平成の終わりが近づき、過去30年を振り返る機会が増えました。時代を理解する手がかりの一つが流行語ですが、中でも「自己責任」という言葉は平成を通じてすっかり人口に膾炙した観があります。SNSの書き込みなどを見ていると、今や中高生でも日常的に使っているほどです。もちろん、ニュース記事にも頻繁に登場します。

“安田さんが海外で武装勢力に拘束されたのは04年のイラクに続いて2回目だ。最初の解放時は「自己責任」を追及する意見もあった。”

(毎日新聞「シリアで拘束の安田さん まずは無事な解放を喜ぶ(社説)」2018年10月25日付 朝刊)

“消費者金融からの借金苦や生活苦に対し、世間は「自己責任」と冷たかった。だが、低所得で保証人もいない人は、銀行などには相手にされない。“

(毎日新聞『ストーリー:困窮者に寄り添い20年 SOSから解法探る』2018年10月14日付 朝刊)
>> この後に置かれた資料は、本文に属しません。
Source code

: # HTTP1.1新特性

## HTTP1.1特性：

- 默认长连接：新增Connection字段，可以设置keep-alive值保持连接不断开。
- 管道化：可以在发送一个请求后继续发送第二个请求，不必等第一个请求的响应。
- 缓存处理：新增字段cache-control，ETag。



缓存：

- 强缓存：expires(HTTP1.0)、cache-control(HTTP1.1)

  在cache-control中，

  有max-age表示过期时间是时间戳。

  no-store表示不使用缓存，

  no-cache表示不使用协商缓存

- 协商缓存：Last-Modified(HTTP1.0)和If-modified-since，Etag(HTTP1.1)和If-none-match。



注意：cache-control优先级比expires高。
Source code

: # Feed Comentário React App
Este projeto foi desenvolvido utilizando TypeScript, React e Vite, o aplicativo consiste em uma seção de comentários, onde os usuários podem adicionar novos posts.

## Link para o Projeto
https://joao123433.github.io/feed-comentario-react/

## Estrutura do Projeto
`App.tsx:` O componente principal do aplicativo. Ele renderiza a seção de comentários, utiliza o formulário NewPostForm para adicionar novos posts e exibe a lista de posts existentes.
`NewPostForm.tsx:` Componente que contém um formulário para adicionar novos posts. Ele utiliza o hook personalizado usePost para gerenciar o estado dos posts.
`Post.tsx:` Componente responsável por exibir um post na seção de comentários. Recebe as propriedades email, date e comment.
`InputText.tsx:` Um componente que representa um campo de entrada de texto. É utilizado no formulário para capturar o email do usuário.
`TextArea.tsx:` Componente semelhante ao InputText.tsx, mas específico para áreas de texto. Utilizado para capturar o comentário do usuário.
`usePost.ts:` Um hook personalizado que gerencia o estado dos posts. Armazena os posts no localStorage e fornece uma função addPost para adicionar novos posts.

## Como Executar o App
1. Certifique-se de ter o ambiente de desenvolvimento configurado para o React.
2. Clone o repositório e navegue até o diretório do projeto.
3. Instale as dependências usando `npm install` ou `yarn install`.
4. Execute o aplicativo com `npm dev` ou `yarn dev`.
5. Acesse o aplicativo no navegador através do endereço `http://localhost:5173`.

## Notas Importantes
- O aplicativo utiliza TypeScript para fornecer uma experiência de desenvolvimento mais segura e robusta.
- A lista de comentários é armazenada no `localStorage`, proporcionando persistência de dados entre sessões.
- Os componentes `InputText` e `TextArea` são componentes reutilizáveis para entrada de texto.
どちらもよく見る用法ですが、これを読むと自己責任という言葉が多様なニュアンスを含んでいることに気づかされます。これらの記事でも「過失責任」「自業自得」といった言葉で置き換えることができるでしょう。

しかし、「自業自得」自体がもともと仏教用語であるように、語源をたどると言葉が本来含んでいた思想と一般的な用法とが隔たっていることに気付かされることはよくあります。少し気になったので、過去記事を調べてみました。

この言葉が新語・流行語大賞のトップ10に入ったのは平成も半ばを過ぎた2004年のことです。イラクで前出の安田さんら5人の日本人が人質になった事件がきっかけでした。

“「(拉致された人は)政府が行くなと言っているのにイラクに行った。自己責任だ」(参院自民党幹部)と、4月の邦人人質事件の際にも出た「自己責任論」も政府・与党内で改めて出始めた。”

(朝日新聞『陸自「標的」強まる 派遣延長、迫る期限 イラク日本人人質』2004年10月27日付 夕刊)

現在と同じニュアンスで使われていたことがわかります。しかし「自己責任」という言葉は、このころ急に出てきたわけではありません。実際、記事のデータベースを検索してみると、その前の1990年代後半に普及したことが分かります。

これには筆者も心当たりがあります。大学生だった1995年に発生した阪神淡路大震災の復興を巡り、議論になっていた記憶があるからです。

“竹田正樹・大蔵省保険第二課長は「私有財産自己責任の原則に反するのでは」「強制加入の国民合意は得られるでしょうか」などと指摘したが、柿沢弘治委員長は「ぜひ、通常国会終盤の六月までにはものにしたい」と締めくくった。”

(読売新聞『[阪神大震災 再生への道]第8部 2年目のプロローグ(1)住宅再建』1996年1月13日付 朝刊)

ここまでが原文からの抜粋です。